HN has been speculating on how wealth would be extracted from 401k and IRAs at least since the November elections in 2024.
Far before any influencers even thought this would be a thing.
I thought forced cryptocurrency funds, but it turned out to be something else.
Do you think that all the alarm had any effect on the blocking of the rule change? Is the right time to complain about a possible change is after it has been decided?
>if ... YouTuber... stop following them.
Great advice.
Oh come on Jump, how can you deny it's not shady?
I could kind of agree with the argument that "well these companies stay private longer so they are more mature" but the float exemption with the seemingly arbitrary calculation to figure out weights completely belies that argument.

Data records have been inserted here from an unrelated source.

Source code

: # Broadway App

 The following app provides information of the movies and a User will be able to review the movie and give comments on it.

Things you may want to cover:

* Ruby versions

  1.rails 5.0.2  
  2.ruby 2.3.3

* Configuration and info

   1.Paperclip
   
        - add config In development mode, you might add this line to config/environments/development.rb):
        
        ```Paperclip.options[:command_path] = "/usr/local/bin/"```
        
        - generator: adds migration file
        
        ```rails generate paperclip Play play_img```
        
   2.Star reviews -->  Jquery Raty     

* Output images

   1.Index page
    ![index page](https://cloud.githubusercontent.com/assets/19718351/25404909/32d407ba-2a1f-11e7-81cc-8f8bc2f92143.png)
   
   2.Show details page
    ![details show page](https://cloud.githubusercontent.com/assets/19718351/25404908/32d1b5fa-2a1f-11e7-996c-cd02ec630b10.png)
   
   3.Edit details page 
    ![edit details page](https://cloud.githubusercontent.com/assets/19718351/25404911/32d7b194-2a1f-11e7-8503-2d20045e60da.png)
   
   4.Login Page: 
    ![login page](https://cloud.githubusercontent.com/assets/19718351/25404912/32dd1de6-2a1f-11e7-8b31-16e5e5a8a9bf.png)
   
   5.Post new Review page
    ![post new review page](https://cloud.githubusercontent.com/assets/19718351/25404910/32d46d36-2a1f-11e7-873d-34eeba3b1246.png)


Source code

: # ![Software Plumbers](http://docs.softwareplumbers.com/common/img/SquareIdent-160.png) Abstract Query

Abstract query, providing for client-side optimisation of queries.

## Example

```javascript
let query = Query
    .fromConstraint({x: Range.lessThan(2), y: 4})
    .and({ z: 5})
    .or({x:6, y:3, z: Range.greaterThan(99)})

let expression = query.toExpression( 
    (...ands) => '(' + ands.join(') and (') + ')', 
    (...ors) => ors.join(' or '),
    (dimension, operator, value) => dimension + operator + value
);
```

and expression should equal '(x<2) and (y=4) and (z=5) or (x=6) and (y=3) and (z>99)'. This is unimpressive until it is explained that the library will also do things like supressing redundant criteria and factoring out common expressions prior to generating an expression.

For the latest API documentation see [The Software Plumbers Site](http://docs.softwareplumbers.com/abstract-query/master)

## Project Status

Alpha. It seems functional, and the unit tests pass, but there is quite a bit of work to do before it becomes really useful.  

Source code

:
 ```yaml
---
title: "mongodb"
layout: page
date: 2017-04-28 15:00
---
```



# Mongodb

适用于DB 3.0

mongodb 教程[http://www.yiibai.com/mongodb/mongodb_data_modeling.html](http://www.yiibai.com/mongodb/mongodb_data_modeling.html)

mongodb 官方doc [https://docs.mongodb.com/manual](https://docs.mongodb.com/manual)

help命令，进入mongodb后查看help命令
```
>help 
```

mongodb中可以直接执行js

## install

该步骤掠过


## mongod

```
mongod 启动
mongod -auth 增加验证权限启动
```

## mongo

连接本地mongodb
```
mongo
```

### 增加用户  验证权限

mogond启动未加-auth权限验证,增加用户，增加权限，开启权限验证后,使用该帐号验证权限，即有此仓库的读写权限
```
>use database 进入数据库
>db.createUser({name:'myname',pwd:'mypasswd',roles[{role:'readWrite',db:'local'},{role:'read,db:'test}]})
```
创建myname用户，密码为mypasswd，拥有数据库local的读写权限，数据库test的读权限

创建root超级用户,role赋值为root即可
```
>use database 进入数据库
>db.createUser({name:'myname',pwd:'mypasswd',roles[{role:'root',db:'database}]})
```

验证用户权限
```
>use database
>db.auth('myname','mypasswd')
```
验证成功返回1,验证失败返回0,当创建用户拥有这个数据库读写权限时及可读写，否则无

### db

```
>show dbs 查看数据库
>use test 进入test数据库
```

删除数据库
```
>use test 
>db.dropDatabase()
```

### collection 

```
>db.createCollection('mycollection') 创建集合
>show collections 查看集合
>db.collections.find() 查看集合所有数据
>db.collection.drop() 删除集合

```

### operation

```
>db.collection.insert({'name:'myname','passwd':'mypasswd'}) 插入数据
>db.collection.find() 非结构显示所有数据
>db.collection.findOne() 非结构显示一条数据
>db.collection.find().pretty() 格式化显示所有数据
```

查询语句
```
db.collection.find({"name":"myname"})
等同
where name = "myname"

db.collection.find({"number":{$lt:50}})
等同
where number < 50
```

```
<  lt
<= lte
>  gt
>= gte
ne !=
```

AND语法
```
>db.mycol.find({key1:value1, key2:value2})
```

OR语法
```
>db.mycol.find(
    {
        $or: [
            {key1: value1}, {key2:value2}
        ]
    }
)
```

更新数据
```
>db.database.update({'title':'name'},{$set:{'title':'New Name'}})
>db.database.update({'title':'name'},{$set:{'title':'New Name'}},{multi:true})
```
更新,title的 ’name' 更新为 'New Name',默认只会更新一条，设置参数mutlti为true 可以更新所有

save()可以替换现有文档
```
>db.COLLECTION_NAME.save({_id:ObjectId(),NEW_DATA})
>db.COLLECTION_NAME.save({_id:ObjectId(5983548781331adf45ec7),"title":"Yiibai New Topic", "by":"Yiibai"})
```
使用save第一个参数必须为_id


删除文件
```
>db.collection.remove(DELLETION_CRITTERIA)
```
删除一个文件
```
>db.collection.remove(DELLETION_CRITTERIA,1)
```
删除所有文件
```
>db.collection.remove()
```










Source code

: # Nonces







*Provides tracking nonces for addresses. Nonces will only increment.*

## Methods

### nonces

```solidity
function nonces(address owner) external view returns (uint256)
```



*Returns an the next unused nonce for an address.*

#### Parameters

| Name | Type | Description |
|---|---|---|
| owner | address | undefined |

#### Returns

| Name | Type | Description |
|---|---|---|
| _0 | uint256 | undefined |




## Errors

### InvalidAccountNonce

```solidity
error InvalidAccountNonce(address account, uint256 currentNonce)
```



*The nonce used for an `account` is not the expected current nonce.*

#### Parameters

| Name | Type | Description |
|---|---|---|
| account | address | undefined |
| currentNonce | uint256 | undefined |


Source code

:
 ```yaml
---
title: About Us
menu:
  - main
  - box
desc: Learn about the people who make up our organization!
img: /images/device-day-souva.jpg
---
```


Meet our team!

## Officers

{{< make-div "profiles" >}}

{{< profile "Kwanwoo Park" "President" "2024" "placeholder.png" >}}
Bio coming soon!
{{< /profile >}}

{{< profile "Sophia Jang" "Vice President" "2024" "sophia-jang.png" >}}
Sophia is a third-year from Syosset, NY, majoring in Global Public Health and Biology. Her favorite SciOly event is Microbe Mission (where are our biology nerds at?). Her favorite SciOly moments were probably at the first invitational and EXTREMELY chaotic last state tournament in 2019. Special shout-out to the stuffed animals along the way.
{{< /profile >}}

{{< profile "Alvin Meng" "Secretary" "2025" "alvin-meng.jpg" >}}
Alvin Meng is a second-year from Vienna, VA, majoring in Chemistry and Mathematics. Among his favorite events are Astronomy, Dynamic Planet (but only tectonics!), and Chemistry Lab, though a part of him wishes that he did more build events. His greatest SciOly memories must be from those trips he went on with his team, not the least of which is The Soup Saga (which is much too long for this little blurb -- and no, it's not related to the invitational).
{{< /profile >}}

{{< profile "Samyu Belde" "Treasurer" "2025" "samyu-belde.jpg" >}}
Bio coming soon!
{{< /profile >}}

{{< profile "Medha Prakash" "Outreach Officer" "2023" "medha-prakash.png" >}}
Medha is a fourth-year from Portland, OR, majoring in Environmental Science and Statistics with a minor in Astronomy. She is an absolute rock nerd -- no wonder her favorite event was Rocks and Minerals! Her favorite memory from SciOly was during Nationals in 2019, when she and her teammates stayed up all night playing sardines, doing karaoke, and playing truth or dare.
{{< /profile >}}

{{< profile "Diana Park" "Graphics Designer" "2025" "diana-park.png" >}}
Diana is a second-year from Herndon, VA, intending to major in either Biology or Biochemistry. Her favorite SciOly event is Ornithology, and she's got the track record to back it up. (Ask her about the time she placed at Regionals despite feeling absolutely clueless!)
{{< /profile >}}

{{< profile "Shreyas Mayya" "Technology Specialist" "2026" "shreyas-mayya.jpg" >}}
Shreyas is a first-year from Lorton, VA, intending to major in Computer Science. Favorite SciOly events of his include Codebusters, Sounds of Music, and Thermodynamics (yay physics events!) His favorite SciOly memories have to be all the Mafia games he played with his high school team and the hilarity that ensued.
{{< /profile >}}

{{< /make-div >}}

Not really seeing the issue you are raising. Seems like a pretty nuanced thread.
Yes, I think given that misinfo this was probably the right decision by S&P, everyone would be saying I told you so and screaming about providing exit liquidity.
My prediction is that this will overall end up costing index holders money though. They will ultimately get a worse entry price for SpaceX and the other mega IPOs. Only time will tell.
This comment was flagged, it does not contain anything that could possibly deserve that. Shame on you people.
Contrarily, you can interpret the doom pitches as a necessary political backlash whose degree of panic and whose quantity prevented the change from ending up as a fait accompli.
Public decisionmakers do this sort of thing all the time. They "float an idea", "test the waters", "put up a trial balloon". They see what they can get away with. When the decisionmaker has a strong desire for the change, it may only get rolled back if powerful and widespread public dissent makes itself known, as it did in this case. When they don't really care about the issue, they might cancel it at the first sign that anyone has an issue. We can't know their degree of insistence just based on outcomes in these cases.